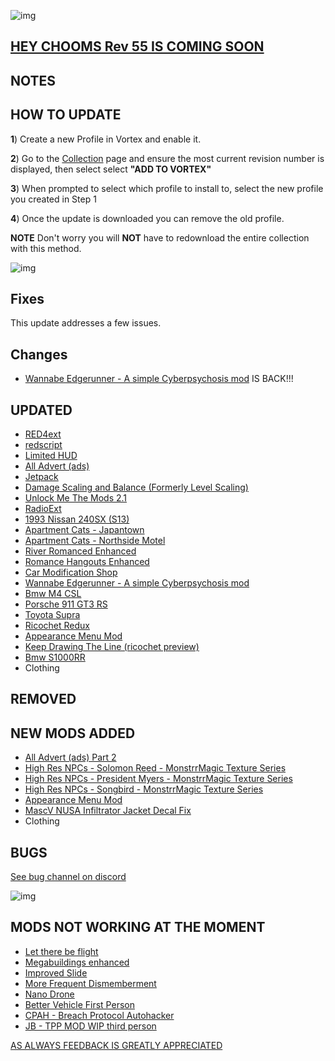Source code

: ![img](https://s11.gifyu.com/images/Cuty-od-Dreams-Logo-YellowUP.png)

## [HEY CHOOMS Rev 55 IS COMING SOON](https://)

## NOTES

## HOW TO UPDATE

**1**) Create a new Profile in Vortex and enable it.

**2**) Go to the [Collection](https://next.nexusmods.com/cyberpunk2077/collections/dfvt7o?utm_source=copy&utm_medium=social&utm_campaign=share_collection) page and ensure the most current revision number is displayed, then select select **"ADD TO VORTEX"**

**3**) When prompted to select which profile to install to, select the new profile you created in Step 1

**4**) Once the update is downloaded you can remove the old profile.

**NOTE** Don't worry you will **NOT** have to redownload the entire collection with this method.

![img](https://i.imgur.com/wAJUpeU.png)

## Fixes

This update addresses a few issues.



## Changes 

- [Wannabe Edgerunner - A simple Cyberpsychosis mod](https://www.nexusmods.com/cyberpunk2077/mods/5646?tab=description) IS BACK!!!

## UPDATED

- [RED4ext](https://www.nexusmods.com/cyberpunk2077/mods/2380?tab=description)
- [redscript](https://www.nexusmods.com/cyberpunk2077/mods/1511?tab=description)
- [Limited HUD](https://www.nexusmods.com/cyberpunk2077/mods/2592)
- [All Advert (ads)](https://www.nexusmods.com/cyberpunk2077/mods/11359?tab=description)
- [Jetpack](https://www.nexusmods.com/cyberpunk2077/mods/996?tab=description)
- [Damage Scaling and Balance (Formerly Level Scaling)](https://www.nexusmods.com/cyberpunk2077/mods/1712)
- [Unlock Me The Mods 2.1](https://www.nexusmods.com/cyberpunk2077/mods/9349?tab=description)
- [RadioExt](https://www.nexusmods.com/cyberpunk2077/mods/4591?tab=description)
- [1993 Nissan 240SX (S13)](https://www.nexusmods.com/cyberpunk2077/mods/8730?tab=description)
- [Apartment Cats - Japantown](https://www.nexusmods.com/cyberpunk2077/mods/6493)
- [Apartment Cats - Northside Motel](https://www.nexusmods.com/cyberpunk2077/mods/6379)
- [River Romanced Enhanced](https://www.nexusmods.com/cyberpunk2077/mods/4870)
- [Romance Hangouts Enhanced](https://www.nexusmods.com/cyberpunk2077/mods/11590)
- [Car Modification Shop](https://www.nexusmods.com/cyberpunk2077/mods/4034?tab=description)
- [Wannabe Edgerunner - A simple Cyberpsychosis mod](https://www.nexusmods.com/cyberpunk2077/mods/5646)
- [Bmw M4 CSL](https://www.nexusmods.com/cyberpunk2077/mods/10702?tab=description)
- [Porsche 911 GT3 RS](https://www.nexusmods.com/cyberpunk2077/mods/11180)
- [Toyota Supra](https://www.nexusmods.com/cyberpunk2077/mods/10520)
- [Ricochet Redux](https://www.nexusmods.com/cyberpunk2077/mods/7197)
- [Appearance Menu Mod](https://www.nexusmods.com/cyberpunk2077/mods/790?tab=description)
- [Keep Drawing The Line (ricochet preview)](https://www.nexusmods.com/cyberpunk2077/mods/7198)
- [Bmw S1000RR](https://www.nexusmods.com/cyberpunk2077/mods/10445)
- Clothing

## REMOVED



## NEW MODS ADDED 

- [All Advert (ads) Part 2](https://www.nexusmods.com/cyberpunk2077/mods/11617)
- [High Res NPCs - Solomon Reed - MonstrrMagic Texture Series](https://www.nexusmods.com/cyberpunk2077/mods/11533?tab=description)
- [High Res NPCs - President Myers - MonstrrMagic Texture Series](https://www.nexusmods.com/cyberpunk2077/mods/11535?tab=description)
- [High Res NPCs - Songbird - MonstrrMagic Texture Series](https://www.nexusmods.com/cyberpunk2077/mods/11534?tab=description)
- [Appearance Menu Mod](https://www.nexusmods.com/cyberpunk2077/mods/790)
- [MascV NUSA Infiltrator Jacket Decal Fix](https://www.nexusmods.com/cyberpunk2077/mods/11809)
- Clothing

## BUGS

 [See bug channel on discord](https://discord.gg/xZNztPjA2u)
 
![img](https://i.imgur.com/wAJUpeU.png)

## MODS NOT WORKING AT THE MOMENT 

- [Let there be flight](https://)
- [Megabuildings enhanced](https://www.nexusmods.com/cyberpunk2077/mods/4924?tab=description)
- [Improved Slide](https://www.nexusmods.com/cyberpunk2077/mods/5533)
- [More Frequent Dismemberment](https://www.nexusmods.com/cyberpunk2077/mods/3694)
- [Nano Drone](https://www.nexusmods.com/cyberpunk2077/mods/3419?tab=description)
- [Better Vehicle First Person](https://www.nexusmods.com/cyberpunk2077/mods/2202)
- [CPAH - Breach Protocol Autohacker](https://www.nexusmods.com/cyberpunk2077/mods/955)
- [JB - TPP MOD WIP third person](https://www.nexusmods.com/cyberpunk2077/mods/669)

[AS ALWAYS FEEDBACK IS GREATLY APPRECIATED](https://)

============================================================

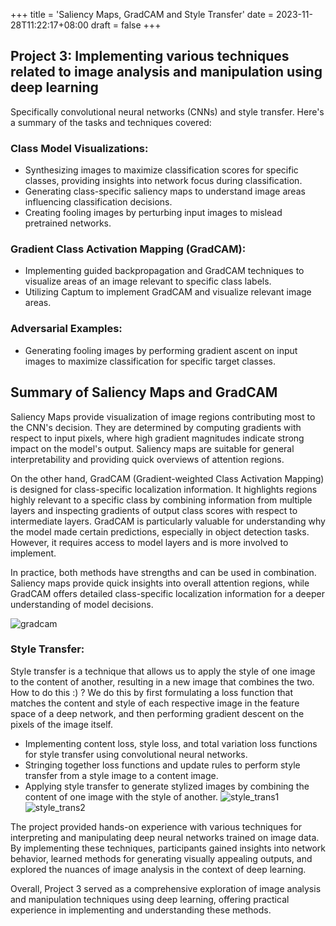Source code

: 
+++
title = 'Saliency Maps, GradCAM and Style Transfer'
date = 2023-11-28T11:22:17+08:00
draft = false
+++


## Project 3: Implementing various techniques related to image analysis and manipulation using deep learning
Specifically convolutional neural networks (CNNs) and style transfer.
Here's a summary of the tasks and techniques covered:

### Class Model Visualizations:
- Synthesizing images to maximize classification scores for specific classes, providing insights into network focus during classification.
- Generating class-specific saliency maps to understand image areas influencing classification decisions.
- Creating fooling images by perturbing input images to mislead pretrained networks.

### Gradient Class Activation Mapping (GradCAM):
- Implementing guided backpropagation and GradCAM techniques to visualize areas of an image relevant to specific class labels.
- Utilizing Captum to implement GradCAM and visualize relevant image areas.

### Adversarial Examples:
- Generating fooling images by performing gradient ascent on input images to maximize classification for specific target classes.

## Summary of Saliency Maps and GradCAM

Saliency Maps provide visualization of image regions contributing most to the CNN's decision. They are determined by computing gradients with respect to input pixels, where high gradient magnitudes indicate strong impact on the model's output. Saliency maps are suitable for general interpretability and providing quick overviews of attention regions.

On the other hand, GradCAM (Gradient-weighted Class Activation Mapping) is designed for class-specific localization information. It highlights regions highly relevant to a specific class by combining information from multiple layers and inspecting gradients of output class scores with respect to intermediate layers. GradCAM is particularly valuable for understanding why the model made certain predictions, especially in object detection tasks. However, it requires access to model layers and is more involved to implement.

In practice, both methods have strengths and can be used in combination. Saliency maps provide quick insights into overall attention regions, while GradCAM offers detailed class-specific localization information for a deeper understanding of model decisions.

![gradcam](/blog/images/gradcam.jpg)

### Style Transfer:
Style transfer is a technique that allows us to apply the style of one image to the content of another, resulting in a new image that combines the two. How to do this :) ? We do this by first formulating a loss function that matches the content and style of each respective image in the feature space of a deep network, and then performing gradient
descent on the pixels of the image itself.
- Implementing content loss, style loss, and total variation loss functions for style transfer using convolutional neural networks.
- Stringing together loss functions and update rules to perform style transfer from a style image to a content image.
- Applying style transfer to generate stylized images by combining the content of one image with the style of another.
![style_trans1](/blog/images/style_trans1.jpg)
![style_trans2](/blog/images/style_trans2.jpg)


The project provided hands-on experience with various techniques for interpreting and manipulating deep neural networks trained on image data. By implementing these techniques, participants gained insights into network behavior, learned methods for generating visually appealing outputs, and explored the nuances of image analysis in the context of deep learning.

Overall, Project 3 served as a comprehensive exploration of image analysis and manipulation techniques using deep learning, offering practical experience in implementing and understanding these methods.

============================================================

**Problem details**
Search the data above for the string "Advert" and return every line that has it.

**Task solution**
- [All Advert (ads)](https://www.nexusmods.com/cyberpunk2077/mods/11359?tab=description)
- [All Advert (ads) Part 2](https://www.nexusmods.com/cyberpunk2077/mods/11617)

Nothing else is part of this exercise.